I have made the ellipsoid a trifle too large here to make it evident where the tangent point is. Larger ellipsoids would emerge further "through the constraint plane".
An elementary proof would be as follows: notice that by "completing the square",
$$3x^2 - 2x + 2y^2 - 2y + 6z^2 - 2z \\ = 3\left(\left(x - \frac{2}{6}\right)^2 - \left(\frac{2}{6}\right)^2\right) + 2\left(\left(y - \frac{1}{2}\right)^2 - \left(\frac{1}{2}\right)^2\right) + 6\left(\left(z - \frac{2}{12}\right)^2 - \left(\frac{2}{12}\right)^2\right)\\ = 3\left(x - \frac{2}{6}\right)^2 + 2\left(y - \frac{1}{2}\right)^2 + 6\left(z - \frac{2}{12}\right)^2 - \frac{1}{3} - \frac{1}{2} - \frac{1}{6}\\ \ge -1$$
(In case you're confused: $-\frac{1}{3} - \frac{1}{2} - \frac{1}{6} = -1$)
But $x + y + z = 1$, so we have
$$3x^2 + 2y^2 + 6z^2 -2 \ge -1$$ $$3x^2 + 2y^2 + 6z^2 \ge 1$$
It is quite evident (from the first inequality) that equality is achieved when $x = \frac{1}{3}, y = \frac{1}{2}, z = \frac{1}{6}$.

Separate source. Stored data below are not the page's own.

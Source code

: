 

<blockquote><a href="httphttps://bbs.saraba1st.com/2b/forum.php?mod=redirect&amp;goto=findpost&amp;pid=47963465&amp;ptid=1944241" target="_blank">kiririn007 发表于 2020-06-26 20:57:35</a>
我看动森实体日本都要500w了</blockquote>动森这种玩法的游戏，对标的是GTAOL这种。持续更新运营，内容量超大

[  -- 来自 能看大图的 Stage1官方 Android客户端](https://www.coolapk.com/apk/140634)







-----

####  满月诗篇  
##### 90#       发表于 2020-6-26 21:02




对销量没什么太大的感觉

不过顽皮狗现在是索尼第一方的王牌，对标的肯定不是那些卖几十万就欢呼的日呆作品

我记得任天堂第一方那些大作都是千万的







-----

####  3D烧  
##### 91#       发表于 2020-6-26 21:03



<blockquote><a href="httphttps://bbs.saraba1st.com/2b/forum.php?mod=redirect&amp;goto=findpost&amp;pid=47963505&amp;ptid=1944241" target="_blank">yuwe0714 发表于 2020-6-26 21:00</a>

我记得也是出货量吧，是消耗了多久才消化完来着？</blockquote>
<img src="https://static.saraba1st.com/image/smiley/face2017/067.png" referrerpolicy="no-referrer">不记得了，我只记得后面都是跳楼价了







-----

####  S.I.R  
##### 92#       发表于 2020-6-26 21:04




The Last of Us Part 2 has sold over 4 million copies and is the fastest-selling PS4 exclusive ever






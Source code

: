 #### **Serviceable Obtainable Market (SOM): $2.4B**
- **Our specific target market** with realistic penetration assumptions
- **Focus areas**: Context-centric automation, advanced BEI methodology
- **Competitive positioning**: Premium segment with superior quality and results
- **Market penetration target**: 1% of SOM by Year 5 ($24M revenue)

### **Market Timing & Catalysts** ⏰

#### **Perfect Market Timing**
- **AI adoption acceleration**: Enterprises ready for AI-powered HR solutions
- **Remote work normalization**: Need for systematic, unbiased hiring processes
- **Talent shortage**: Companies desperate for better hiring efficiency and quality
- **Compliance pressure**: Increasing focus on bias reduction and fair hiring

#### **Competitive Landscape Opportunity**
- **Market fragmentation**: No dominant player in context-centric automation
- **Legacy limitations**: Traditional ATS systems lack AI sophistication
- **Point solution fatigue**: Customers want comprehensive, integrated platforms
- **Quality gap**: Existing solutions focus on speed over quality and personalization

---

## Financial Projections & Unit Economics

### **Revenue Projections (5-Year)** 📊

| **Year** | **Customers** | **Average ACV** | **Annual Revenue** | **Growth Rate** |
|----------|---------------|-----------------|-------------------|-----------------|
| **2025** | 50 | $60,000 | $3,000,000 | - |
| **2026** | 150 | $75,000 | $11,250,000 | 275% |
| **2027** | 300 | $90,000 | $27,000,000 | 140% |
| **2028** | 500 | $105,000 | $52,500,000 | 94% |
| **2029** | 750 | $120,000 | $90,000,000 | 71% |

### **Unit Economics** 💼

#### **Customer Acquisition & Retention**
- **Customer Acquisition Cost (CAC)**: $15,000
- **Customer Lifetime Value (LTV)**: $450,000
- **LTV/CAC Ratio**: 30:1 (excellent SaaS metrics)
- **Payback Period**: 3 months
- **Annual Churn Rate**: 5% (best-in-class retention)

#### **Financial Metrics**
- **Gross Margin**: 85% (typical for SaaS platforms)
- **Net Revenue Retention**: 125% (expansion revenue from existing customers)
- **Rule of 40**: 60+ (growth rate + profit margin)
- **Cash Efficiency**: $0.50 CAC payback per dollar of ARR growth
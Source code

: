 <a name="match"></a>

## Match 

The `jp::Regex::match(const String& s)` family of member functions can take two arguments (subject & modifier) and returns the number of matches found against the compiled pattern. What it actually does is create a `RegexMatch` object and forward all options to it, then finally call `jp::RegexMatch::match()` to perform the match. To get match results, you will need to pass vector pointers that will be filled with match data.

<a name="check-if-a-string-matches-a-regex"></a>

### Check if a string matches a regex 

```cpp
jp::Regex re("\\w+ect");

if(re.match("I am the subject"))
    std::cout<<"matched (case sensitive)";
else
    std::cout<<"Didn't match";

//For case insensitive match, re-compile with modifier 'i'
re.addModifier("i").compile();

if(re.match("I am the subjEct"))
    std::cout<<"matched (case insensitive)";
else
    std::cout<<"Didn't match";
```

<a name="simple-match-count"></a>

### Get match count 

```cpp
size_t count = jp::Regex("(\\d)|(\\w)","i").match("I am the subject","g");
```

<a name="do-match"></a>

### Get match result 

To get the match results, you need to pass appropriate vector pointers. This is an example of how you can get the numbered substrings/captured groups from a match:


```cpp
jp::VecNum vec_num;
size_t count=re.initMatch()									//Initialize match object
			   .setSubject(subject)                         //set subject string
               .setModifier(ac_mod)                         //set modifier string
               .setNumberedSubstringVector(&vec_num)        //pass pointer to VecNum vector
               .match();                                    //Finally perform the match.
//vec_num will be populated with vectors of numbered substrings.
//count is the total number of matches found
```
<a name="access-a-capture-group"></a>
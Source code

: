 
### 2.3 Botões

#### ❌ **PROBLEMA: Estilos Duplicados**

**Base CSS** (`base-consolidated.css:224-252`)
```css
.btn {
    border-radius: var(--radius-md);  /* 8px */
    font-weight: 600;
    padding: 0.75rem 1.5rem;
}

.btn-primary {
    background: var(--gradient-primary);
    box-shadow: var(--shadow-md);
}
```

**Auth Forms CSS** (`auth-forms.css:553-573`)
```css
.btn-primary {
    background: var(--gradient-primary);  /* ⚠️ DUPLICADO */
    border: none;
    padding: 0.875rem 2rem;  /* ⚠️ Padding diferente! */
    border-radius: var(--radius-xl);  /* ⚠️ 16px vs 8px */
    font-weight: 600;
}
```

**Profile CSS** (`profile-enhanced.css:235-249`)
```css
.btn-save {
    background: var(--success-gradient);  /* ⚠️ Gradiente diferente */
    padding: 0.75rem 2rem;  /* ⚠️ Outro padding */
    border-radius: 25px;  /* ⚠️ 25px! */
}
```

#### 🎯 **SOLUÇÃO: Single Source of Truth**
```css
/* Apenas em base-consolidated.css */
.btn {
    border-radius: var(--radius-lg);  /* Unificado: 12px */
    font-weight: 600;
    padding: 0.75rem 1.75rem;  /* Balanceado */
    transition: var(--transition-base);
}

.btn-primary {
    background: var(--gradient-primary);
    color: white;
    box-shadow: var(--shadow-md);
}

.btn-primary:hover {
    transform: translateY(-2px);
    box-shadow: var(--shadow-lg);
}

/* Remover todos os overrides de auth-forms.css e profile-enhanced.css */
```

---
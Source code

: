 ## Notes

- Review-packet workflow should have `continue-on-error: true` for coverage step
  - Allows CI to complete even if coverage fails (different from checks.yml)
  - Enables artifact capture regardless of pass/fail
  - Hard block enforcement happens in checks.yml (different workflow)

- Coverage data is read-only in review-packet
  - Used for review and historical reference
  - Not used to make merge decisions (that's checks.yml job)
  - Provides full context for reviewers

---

A more advanced method: using the Cauchy-Schwarz inequality, we have
$$(x + y + z)^2 \le \left(3x^2 + 2y^2 + 6z^2\right)\left(\frac{1}{3} + \frac{1}{2} + \frac{1}{6}\right)$$
But $x + y + z = 1$, so we can substitute this and simplify a bit to get:
$$3x^2 + 2y^2 + 6z^2 \ge 1$$
Equality holds when $3x = 2y = 6z$. From this, it can be trivially deduced that indeed, $(x,y,z) = \left(\frac{1}{3}, \frac{1}{2}, \frac{1}{6}\right)$ minimizes the expression with the given constrain.
While not exactly nor directly relevant to Lagrange Multipliers, this does provides a simpler alternative for certain optimization problems.